AirAsia CEO Tony Fernandes Turned A 29-Cent Investment Into A Billion-Dollar Empire

The plane went missing during a flight from Indonesia to Singapore shortly after asking to deviate from its planned flight path because of bad weather, and the search for it is set to expand to additional areas tomorrow, according to CNN.

The budget airline has generally received accolades within the airline industry. It ranks as the world’s best low-cost airline, according to the aviation ratings agency Skytrax.
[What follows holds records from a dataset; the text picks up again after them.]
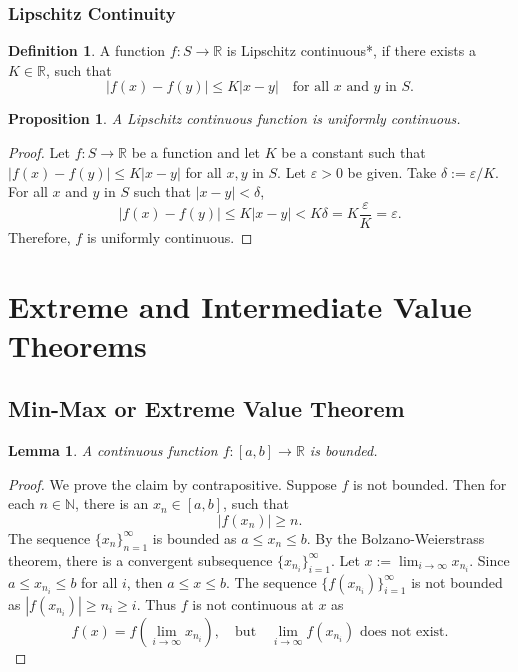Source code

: \documentclass{article}
\newtheorem{lemma}[theorem]{Lemma}
\newtheorem{prop}[theorem]{Proposition}
\theoremstyle{definition}
\newtheorem{defi}{Definition}[section]
\begin{document}
\subsubsection{Lipschitz Continuity}

\begin{defi}
    A function \( f: S \rightarrow \mathbb{R} \) is Lipschitz continuous*, if there exists a \( K \in \mathbb{R} \), such that
\[
|f(x) - f(y)| \leq K|x - y| \quad \text{for all } x \text{ and } y \text{ in } S.
\]
\end{defi}

\begin{prop}
    A Lipschitz continuous function is uniformly continuous.
\end{prop}

\begin{proof}
    Let \( f: S \rightarrow \mathbb{R} \) be a function and let \( K \) be a constant such that \( |f(x) - f(y)| \leq K|x - y| \) for all \( x, y \) in \( S \). Let \( \varepsilon > 0 \) be given. Take \( \delta := \varepsilon / K \). For all \( x \) and \( y \) in \( S \) such that \( |x - y| < \delta \),
\[
|f(x) - f(y)| \leq K|x - y| < K\delta = K\frac{\varepsilon}{K} = \varepsilon.
\]
Therefore, \( f \) is uniformly continuous. 
\end{proof}










\section{Extreme and Intermediate Value Theorems}

\subsection{Min-Max or Extreme Value Theorem}

\begin{lemma}
    A continuous function $f:[a,b]\rightarrow \mathbb{R}$ is bounded.
\end{lemma}


\begin{proof}
    We prove the claim by contrapositive. Suppose \( f \) is not bounded. Then for each \( n \in \mathbb{N} \), there is an \( x_n \in [a, b] \), such that
    \[
    \left| f(x_n) \right| \geq n.
    \]
    The sequence \( \{x_n\}_{n=1}^{\infty} \) is bounded as \( a \leq x_n \leq b \). By the Bolzano-Weierstrass theorem, there is a convergent subsequence \( \{x_{n_i}\}_{i=1}^{\infty} \). Let \( x := \lim_{i \rightarrow \infty} x_{n_i} \). Since \( a \leq x_{n_i} \leq b \) for all \( i \), then \( a \leq x \leq b \). The sequence \( \{f(x_{n_i})\}_{i=1}^{\infty} \) is not bounded as \( \left| f(x_{n_i}) \right| \geq n_i \geq i \). Thus \( f \) is not continuous at \( x \) as
    \[
    f(x) = f\left( \lim_{i \rightarrow \infty} x_{n_i} \right), \quad \text{but} \quad \lim_{i \rightarrow \infty} f(x_{n_i}) \text{ does not exist.}
    \]
\end{proof}
\end{document}
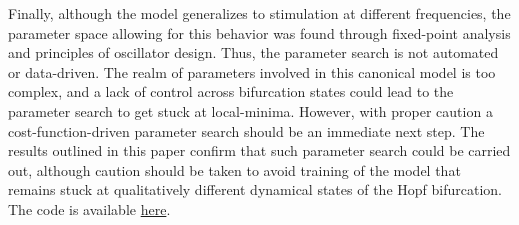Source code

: \documentclass{article}
\begin{document}
Finally, although the model generalizes to stimulation at different frequencies, the parameter space allowing for this behavior was found through fixed-point analysis and principles of oscillator design. Thus, the parameter search is not automated or data-driven. The realm of parameters involved in this canonical model is too complex, and a lack of control across bifurcation states could lead to the parameter search to get stuck at local-minima. However, with proper caution a cost-function-driven parameter search should be an immediate next step. The results outlined in this paper confirm that such parameter search could be carried out, although caution should be taken to avoid training of the model that remains stuck at qualitatively different dynamical states of the Hopf bifurcation.\\

The code is available \href{https://github.com/wisamreid/GrFNNMotor.git}{here}.



\end{document}
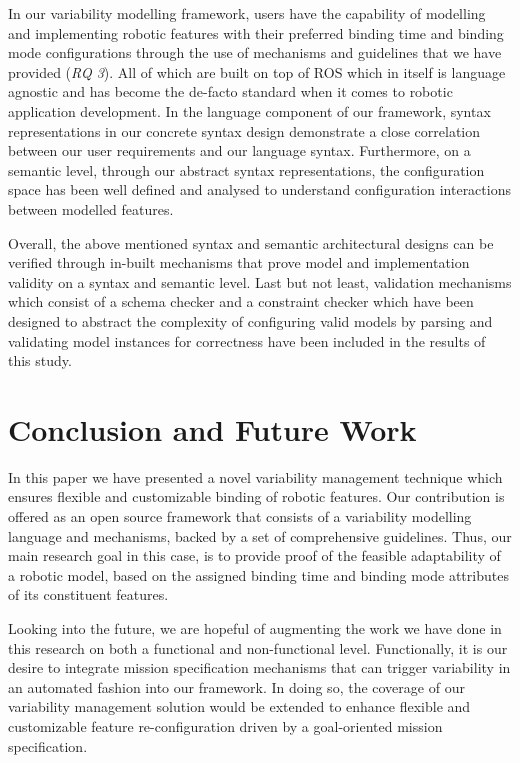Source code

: \documentclass[conference]{IEEEtran}
\begin{document}
In our variability modelling framework, users have the capability of modelling and implementing robotic features with their preferred binding time and binding mode configurations through the use of mechanisms and guidelines that we have provided (\textit{RQ 3}). All of which are built on top of ROS which in itself is language agnostic and has become the de-facto standard when it comes to robotic application development. In the language component of our framework, syntax representations in our concrete syntax design demonstrate a close correlation between our user requirements and our language syntax. Furthermore, on a semantic level, through our abstract syntax representations, the configuration space has been well defined and analysed to understand configuration interactions between modelled features.

Overall, the above mentioned syntax and semantic architectural designs can be verified through in-built mechanisms that prove model and implementation validity on a syntax and semantic level. Last but not least, validation mechanisms which consist of a schema checker and a constraint checker which have been designed to abstract the complexity of configuring valid models by parsing and validating model instances for correctness have been included in the results of this study.

\section{Conclusion and Future Work}
In this paper we have presented a novel variability management technique which ensures flexible and customizable binding of robotic features. Our contribution is offered as an open source framework that consists of a variability modelling language and mechanisms, backed by a set of comprehensive guidelines. Thus, our main research goal in this case, is to provide proof of the feasible adaptability of a robotic model, based on the assigned binding time and binding mode attributes of its constituent features. 

Looking into the future, we are hopeful of augmenting the work we have done in this research on both a functional and non-functional level. Functionally, it is our desire to integrate mission specification mechanisms that can trigger variability in an automated fashion into our framework. In doing so, the coverage of our variability management solution would be extended to enhance flexible and customizable feature re-configuration driven by a goal-oriented mission specification.
\end{document}
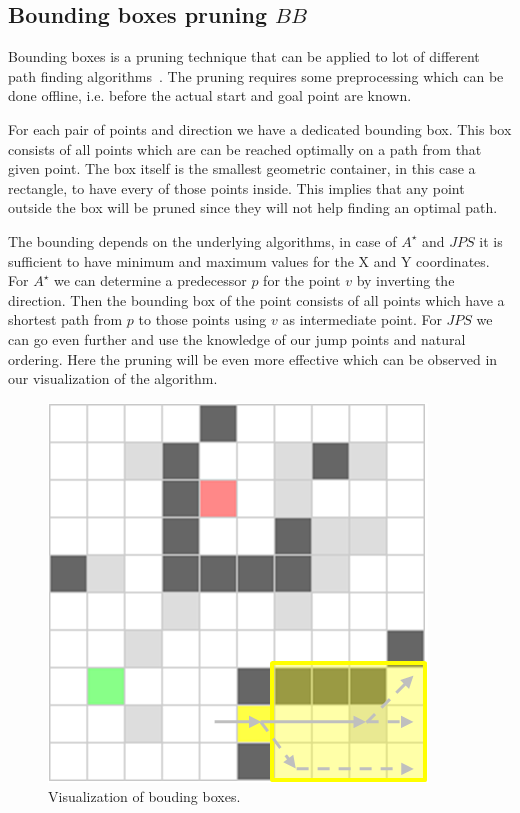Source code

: \documentclass{article}
\begin{document}
    
    
    \subsection{Bounding boxes pruning $BB$}
    
    Bounding boxes is a pruning technique that can be applied to lot of different path finding algorithms~\cite{DBLP:conf/aaai/RabinS16}. The pruning requires some preprocessing which can be done offline, i.e. before the actual start and goal point are known.
    
    For each pair of points and direction we have a dedicated bounding box. This box consists of all points which are can be reached optimally on a path from that given point. The box itself is the smallest geometric container, in this case a rectangle, to have every of those points inside. This implies that any point outside the box will be pruned since they will not help finding an optimal path.
    
    The bounding depends on the underlying algorithms, in case of $A^\star$ and $JPS$ it is sufficient to have minimum and maximum values for the X and Y coordinates. For $A^\star$ we can determine a predecessor $p$ for the point $v$ by inverting the direction. Then the bounding box of the point consists of all points which have a shortest path from $p$ to those points using $v$ as intermediate point. For $JPS$ we can go even further and use the knowledge of our jump points and natural ordering. Here the pruning will be even more effective which can be observed in our visualization of the algorithm.
    
    \begin{figure}[!htb]
        \centering
        \includegraphics{figures/bounding_boxes.png}
        \caption{Visualization of bouding boxes.}
        \label{fig:bounding_boxes}
    \end{figure}
    
\end{document}
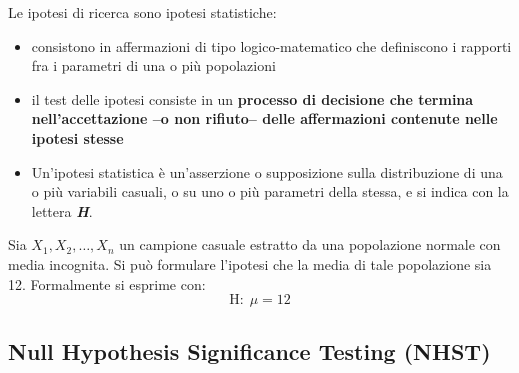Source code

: \documentclass[
  ignorenonframetext,
  compress, aspectratio=149]{beamer}
\providecommand{\tightlist}{%
  \setlength{\itemsep}{0pt}\setlength{\parskip}{0pt}}
\begin{document}
\begin{frame}{}
\label{section-12}
\small

Le ipotesi di ricerca sono ipotesi statistiche:

\begin{itemize}
\tightlist
\item
  consistono in affermazioni di tipo logico-matematico che definiscono i
  rapporti fra i parametri di una o più popolazioni
\item
  il test delle ipotesi consiste in un \textbf{processo di decisione che
  termina nell'accettazione --o non rifiuto-- delle affermazioni
  contenute nelle ipotesi stesse}
\item
  Un'ipotesi statistica è un'asserzione o supposizione sulla
  distribuzione di una o più variabili casuali, o su uno o più parametri
  della stessa, e si indica con la lettera \textbf{\emph{H}}.
\end{itemize}

\begin{tcolorbox}[enhanced jigsaw, opacityback=0, arc=.35mm, opacitybacktitle=0.6, rightrule=.15mm, breakable, titlerule=0mm, leftrule=.75mm, title={Esempio}, toprule=.15mm, toptitle=1mm, coltitle=black, bottomrule=.15mm, bottomtitle=1mm, left=2mm, colframe=quarto-callout-note-color-frame, colback=white, colbacktitle=quarto-callout-note-color!10!white]

Sia \(X_1, X_2, \ldots, X_n\) un campione casuale estratto da una
popolazione normale con media incognita. Si può formulare l'ipotesi che
la media di tale popolazione sia 12. Formalmente si esprime con:
\[\text{H}:\; \mu = 12\]

\end{tcolorbox}
\end{frame}

\subsection{Null Hypothesis Significance Testing
(NHST)}\label{null-hypothesis-significance-testing-nhst}
\end{document}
The airline’s long-haul subsidiary AirAsiaX also finished second on the list.

AirAsia has actually topped the Skytrax ratings six years in a row, quite an achievement for an airline that was on the brink of failure little more than a decade ago. 

The man at the heart of the airline’s spectacular rise is its charismatic CEO, Tony Fernandes. 

Before AirAsia became a multibillion-dollar aviation juggernaut, it was a small, struggling airline owned by the Malaysian government. It consisted of nothing more than two aging Boeing 737 jets, 250 employees, and one route, not to mention $40 million of debt. 

Together with several partners, Fernandes took control of AirAsia from the Malaysian government in December 2001. He paid 29 cents and assumed the airline’s massive liabilities.

Fernandes, then a 37-year-old music executive, had absolutely no aviation experience to speak of, but he did understand entrepreneurship and the leisure and entertainment market in Southeast Asia.